First up, we have this teal hoodie emblazoned with the words “Camp Enumclaw”. Apart from the remarkably breathable fabric and the neckline (obviously scissored by a previous owner) – what really makes this sweater shine is the context of the words. For those outside the Pacific NW, or even folks from the neighborhood out of the loop, the nearby town of ‘Enumclaw’ is darn near synonymous with ‘bestial relations’ (especially those of an equestrian nature). Specifically in regards to this tragic incident: NSFW AND PROBABLY WILL BUM YOU OUT. Morally repugnant, yes, but let me tell you, this sweater is nothing if not a conversation starter! I wear it to any and all formal dinners, wrinkles and all!
Next on my list of high-brow cotton pullovers, the inevitable Christmas print! I’m not a particularly festive chap, but this particular article of clothing really spoke to me. Because if you read carefully the message Mr. Kris Kringle is sharing, you’ll see that this sweater is layered with much deeper and pressing issues than the consumerist Black Friday $2 dollar waffle iron kind of Yuletide.
“Greetings from Santa to the People of the World ‘Protect Our Oceans’”
Powerful words from a powerful man. And the best part about it (other than the quite valid message to care for the planet) – it gives a new reason for ANY Season! That’s right, I can pull out this treasure any time of the year and thankfully saving the Earth while in a sleigh pulled by a narwhal NEVER goes out of style!
But perhaps the greatest sweater find of my digging career goes to this humble beast. You may not think it much – a dark navy with a large print of a horned creature. But for some reason this particular Elk spoke to me and so I picked it up, going with my intuition. It never fit quite right on my body but I knew I had to have it. Because ultimately size does not matter. The single greatest fashion tip I can give you – no matter how it looks on you, if a piece of clothing can start a conversation or create a new human interaction, then IT HAS VALUE.
And now I know the purpose of this garment.
If you watch the Macklemore video ‘Thrift Shop’ one more time, there is a scene where he and producer Ryan Lewis are walking in the Bins with a large piano sticking out of a shopping cart. If you look closely you will see: MACK IS WEARING MY SWEATER.
What does this mean? Well, I’m not entirely sure, but here are the facts as I know them:
a) Macklemore filmed that scene at the Goodwill Bins.

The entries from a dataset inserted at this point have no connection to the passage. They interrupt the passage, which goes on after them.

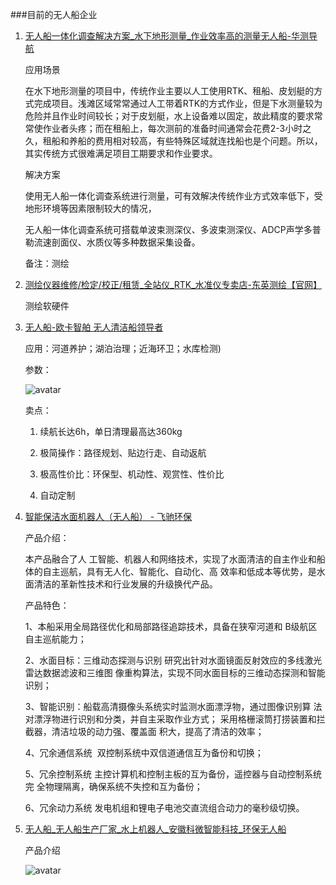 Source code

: ###目前的无人船企业

1. [无人船一体化调查解决方案_水下地形测量_作业效率高的测量无人船-华测导航](http://www.huace.cn/about/zhuanti1/13)
   
   应用场景
   
   在水下地形测量的项目中，传统作业主要以人工使用RTK、租船、皮划艇的方式完成项目。浅滩区域常常通过人工带着RTK的方式作业，但是下水测量较为危险并且作业时间较长；对于皮划艇，水上设备难以固定，故此精度的要求常常使作业者头疼；而在租船上，每次测前的准备时间通常会花费2-3小时之久，租船和养船的费用相对较高，有些特殊区域就连找船也是个问题。所以，其实传统方式很难满足项目工期要求和作业要求。
   
   解决方案
   
   使用无人船一体化调查系统进行测量，可有效解决传统作业方式效率低下，受地形环境等因素限制较大的情况，
   
   无人船一体化调查系统可搭载单波束测深仪、多波束测深仪、ADCP声学多普勒流速剖面仪、水质仪等多种数据采集设备。
   
   备注：测绘

2. [测绘仪器维修/检定/校正/租赁_全站仪_RTK_水准仪专卖店-东英测绘【官网】](https://www.dy-ch.com/)
   
   测绘软硬件

3. [无人船-欧卡智舶 无人清洁船领导者](http://www.orca-tech.cn/)
   
   应用：河道养护；湖泊治理；近海环卫；水库检测)
   
   参数：
   
   ![avatar](http://www.orca-tech.cn/image/introduction/smurf20/2.jpg)
   
   卖点：
   
   1. 续航长达6h，单日清理最高达360kg
   
   2. 极简操作：路径规划、贴边行走、自动返航
   
   3. 极高性价比：环保型、机动性、观赏性、性价比
   
   4. 自动定制

4. [智能保洁水面机器人（无人船） - 飞驰环保](http://sem.fcqjc.com/product/wurenchuan/84.html)
   
   产品介绍：
   
   本产品融合了人 工智能、机器人和网络技术，实现了水面清洁的自主作业和船体的自主巡航，具有无人化、智能化、自动化、高 效率和低成本等优势，是水面清洁的革新性技术和行业发展的升级换代产品。
   
   产品特色：
   
   1、本船采用全局路径优化和局部路径追踪技术，具备在狭窄河道和 B级航区自主巡航能力；
   
   2、水面目标：三维动态探测与识别 研究出针对水面镜面反射效应的多线激光雷达数据滤波和三维图 像重构算法，实现不同水面目标的三维动态探测和智能识别；
   
   3、智能识别：船载高清摄像头系统实时监测水面漂浮物，通过图像识别算 法对漂浮物进行识别和分类，并自主采取作业方式； 采用格栅滚筒打捞装置和拦截器，清洁垃圾的动力强、覆盖面 积大，提高了清洁的效率；
   
   4、冗余通信系统  双控制系统中双信道通信互为备份和切换；
   
   5、冗余控制系统 主控计算机和控制主板的互为备份，遥控器与自动控制系统完 全物理隔离，确保系统不失控和互为备份；
   
   6、冗余动力系统 发电机组和锂电子电池交直流组合动力的毫秒级切换。

5. [无人船_无人船生产厂家_水上机器人_安徽科微智能科技_环保无人船](http://www.cowis.cn/)
   
   产品介绍
   
   ![avatar](http://cowis.cn/upload/image/20200924/20200924154120482048.jpg)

b) I found my identical sweat shirt sometime within the last year at the same place.
Could this be the EXACT SAME SWEATER? Or could two identical vintage prints have ended up at the same clothing facility within the same year? Entirely possible. Likely even.
But to reflect the possibility that yes, perhaps this is the SAME SWEATER MACKLEMORE IS WEARING IN THE VIDEO (AND I’M NOT SAYING THAT – JUST OFFERING IT UP AS A POSSIBILITY – BUT REALLY IF YOU THINK ABOUT IT – I MEAN WHAT ARE THE CHANCES)-
I am now opening up the bidding at $200 on EBAY
Get it now before Macklemore really breaks out and the value of this sucker skyrockets!